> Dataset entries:
:::
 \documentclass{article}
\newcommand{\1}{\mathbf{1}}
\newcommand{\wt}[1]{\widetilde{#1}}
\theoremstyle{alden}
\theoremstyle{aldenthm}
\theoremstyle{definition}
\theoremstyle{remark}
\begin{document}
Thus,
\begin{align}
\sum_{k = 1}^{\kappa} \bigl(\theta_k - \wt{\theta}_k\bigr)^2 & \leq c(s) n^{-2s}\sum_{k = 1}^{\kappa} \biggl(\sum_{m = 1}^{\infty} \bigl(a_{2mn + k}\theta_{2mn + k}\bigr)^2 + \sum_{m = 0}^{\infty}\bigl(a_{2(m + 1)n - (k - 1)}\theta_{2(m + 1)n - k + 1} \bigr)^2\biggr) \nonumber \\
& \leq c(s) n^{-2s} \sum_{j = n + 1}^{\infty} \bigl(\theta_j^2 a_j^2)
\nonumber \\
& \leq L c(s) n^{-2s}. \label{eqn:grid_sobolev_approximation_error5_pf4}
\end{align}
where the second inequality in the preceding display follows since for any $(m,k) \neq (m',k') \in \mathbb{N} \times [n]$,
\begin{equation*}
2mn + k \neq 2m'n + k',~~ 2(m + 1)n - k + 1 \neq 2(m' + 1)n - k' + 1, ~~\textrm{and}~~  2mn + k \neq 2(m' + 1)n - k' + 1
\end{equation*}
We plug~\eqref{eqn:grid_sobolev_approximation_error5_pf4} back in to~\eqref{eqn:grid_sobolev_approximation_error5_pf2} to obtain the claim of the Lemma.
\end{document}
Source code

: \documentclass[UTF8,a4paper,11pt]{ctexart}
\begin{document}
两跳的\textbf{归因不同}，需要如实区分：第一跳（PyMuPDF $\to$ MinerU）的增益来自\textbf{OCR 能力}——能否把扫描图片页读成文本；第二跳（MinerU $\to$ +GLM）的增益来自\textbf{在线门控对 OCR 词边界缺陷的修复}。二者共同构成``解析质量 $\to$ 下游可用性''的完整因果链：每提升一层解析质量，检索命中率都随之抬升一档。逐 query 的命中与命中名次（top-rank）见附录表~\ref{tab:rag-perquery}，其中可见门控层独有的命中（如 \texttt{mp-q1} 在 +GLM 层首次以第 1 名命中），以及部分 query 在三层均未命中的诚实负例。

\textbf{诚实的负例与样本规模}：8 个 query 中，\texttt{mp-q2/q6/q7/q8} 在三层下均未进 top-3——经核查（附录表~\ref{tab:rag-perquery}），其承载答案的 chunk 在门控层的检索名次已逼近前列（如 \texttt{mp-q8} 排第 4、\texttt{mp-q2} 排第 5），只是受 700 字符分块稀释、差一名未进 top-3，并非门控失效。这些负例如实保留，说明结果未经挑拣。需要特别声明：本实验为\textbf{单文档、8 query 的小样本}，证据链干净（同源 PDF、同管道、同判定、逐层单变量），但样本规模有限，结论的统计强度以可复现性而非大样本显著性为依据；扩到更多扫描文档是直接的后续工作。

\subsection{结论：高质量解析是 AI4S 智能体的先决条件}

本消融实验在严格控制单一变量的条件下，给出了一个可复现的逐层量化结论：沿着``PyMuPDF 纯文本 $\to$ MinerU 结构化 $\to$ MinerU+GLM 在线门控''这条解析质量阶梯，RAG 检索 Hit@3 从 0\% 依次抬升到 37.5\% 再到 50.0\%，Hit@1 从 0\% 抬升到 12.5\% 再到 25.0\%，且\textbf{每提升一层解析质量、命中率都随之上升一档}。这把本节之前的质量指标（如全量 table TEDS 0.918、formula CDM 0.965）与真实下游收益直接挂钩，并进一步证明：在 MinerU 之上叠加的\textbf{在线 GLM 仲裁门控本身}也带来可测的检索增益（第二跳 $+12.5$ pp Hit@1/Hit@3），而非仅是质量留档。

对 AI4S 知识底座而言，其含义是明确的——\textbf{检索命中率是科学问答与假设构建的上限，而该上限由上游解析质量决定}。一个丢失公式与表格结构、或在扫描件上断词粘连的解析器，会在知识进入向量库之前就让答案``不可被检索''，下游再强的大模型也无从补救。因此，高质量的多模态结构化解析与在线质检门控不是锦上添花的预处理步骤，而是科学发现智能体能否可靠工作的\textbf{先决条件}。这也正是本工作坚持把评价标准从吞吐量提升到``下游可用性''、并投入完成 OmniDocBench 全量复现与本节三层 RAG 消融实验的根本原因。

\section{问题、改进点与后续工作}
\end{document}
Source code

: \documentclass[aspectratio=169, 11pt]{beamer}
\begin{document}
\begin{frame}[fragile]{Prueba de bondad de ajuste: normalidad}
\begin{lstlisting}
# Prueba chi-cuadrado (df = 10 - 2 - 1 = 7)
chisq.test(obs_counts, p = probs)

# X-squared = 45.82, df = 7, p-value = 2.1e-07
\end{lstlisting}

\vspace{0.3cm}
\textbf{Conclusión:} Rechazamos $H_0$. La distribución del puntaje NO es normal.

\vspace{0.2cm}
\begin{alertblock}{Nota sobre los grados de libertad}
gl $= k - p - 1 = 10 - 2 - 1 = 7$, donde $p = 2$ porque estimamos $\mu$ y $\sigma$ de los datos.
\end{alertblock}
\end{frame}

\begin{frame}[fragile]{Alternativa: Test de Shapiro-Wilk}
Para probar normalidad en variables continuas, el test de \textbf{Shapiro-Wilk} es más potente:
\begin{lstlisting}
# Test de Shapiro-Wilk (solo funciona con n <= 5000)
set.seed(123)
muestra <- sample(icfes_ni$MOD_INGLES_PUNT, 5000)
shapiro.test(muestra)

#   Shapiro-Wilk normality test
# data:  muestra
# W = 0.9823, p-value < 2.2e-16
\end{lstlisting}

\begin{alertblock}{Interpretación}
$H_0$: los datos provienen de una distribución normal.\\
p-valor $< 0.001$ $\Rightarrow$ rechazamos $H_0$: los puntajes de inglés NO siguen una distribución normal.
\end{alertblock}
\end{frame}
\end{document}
:::
> Work item: Copy out every entry exactly.

> The completed task:
 \documentclass{article}
\newcommand{\1}{\mathbf{1}}
\newcommand{\wt}[1]{\widetilde{#1}}
\theoremstyle{alden}
\theoremstyle{aldenthm}
\theoremstyle{definition}
\theoremstyle{remark}
\begin{document}
Thus,
\begin{align}
\sum_{k = 1}^{\kappa} \bigl(\theta_k - \wt{\theta}_k\bigr)^2 & \leq c(s) n^{-2s}\sum_{k = 1}^{\kappa} \biggl(\sum_{m = 1}^{\infty} \bigl(a_{2mn + k}\theta_{2mn + k}\bigr)^2 + \sum_{m = 0}^{\infty}\bigl(a_{2(m + 1)n - (k - 1)}\theta_{2(m + 1)n - k + 1} \bigr)^2\biggr) \nonumber \\
& \leq c(s) n^{-2s} \sum_{j = n + 1}^{\infty} \bigl(\theta_j^2 a_j^2)
\nonumber \\
& \leq L c(s) n^{-2s}. \label{eqn:grid_sobolev_approximation_error5_pf4}
\end{align}
where the second inequality in the preceding display follows since for any $(m,k) \neq (m',k') \in \mathbb{N} \times [n]$,
\begin{equation*}
2mn + k \neq 2m'n + k',~~ 2(m + 1)n - k + 1 \neq 2(m' + 1)n - k' + 1, ~~\textrm{and}~~  2mn + k \neq 2(m' + 1)n - k' + 1
\end{equation*}
We plug~\eqref{eqn:grid_sobolev_approximation_error5_pf4} back in to~\eqref{eqn:grid_sobolev_approximation_error5_pf2} to obtain the claim of the Lemma.
\end{document}
Source code

: \documentclass[UTF8,a4paper,11pt]{ctexart}
\begin{document}
两跳的\textbf{归因不同}，需要如实区分：第一跳（PyMuPDF $\to$ MinerU）的增益来自\textbf{OCR 能力}——能否把扫描图片页读成文本；第二跳（MinerU $\to$ +GLM）的增益来自\textbf{在线门控对 OCR 词边界缺陷的修复}。二者共同构成``解析质量 $\to$ 下游可用性''的完整因果链：每提升一层解析质量，检索命中率都随之抬升一档。逐 query 的命中与命中名次（top-rank）见附录表~\ref{tab:rag-perquery}，其中可见门控层独有的命中（如 \texttt{mp-q1} 在 +GLM 层首次以第 1 名命中），以及部分 query 在三层均未命中的诚实负例。

\textbf{诚实的负例与样本规模}：8 个 query 中，\texttt{mp-q2/q6/q7/q8} 在三层下均未进 top-3——经核查（附录表~\ref{tab:rag-perquery}），其承载答案的 chunk 在门控层的检索名次已逼近前列（如 \texttt{mp-q8} 排第 4、\texttt{mp-q2} 排第 5），只是受 700 字符分块稀释、差一名未进 top-3，并非门控失效。这些负例如实保留，说明结果未经挑拣。需要特别声明：本实验为\textbf{单文档、8 query 的小样本}，证据链干净（同源 PDF、同管道、同判定、逐层单变量），但样本规模有限，结论的统计强度以可复现性而非大样本显著性为依据；扩到更多扫描文档是直接的后续工作。

\subsection{结论：高质量解析是 AI4S 智能体的先决条件}

本消融实验在严格控制单一变量的条件下，给出了一个可复现的逐层量化结论：沿着``PyMuPDF 纯文本 $\to$ MinerU 结构化 $\to$ MinerU+GLM 在线门控''这条解析质量阶梯，RAG 检索 Hit@3 从 0\% 依次抬升到 37.5\% 再到 50.0\%，Hit@1 从 0\% 抬升到 12.5\% 再到 25.0\%，且\textbf{每提升一层解析质量、命中率都随之上升一档}。这把本节之前的质量指标（如全量 table TEDS 0.918、formula CDM 0.965）与真实下游收益直接挂钩，并进一步证明：在 MinerU 之上叠加的\textbf{在线 GLM 仲裁门控本身}也带来可测的检索增益（第二跳 $+12.5$ pp Hit@1/Hit@3），而非仅是质量留档。

对 AI4S 知识底座而言，其含义是明确的——\textbf{检索命中率是科学问答与假设构建的上限，而该上限由上游解析质量决定}。一个丢失公式与表格结构、或在扫描件上断词粘连的解析器，会在知识进入向量库之前就让答案``不可被检索''，下游再强的大模型也无从补救。因此，高质量的多模态结构化解析与在线质检门控不是锦上添花的预处理步骤，而是科学发现智能体能否可靠工作的\textbf{先决条件}。这也正是本工作坚持把评价标准从吞吐量提升到``下游可用性''、并投入完成 OmniDocBench 全量复现与本节三层 RAG 消融实验的根本原因。

\section{问题、改进点与后续工作}
\end{document}
Source code

: \documentclass[aspectratio=169, 11pt]{beamer}
\begin{document}
\begin{frame}[fragile]{Prueba de bondad de ajuste: normalidad}
\begin{lstlisting}
# Prueba chi-cuadrado (df = 10 - 2 - 1 = 7)
chisq.test(obs_counts, p = probs)

# X-squared = 45.82, df = 7, p-value = 2.1e-07
\end{lstlisting}

\vspace{0.3cm}
\textbf{Conclusión:} Rechazamos $H_0$. La distribución del puntaje NO es normal.

\vspace{0.2cm}
\begin{alertblock}{Nota sobre los grados de libertad}
gl $= k - p - 1 = 10 - 2 - 1 = 7$, donde $p = 2$ porque estimamos $\mu$ y $\sigma$ de los datos.
\end{alertblock}
\end{frame}

\begin{frame}[fragile]{Alternativa: Test de Shapiro-Wilk}
Para probar normalidad en variables continuas, el test de \textbf{Shapiro-Wilk} es más potente:
\begin{lstlisting}
# Test de Shapiro-Wilk (solo funciona con n <= 5000)
set.seed(123)
muestra <- sample(icfes_ni$MOD_INGLES_PUNT, 5000)
shapiro.test(muestra)

#   Shapiro-Wilk normality test
# data:  muestra
# W = 0.9823, p-value < 2.2e-16
\end{lstlisting}

\begin{alertblock}{Interpretación}
$H_0$: los datos provienen de una distribución normal.\\
p-valor $< 0.001$ $\Rightarrow$ rechazamos $H_0$: los puntajes de inglés NO siguen una distribución normal.
\end{alertblock}
\end{frame}
\end{document}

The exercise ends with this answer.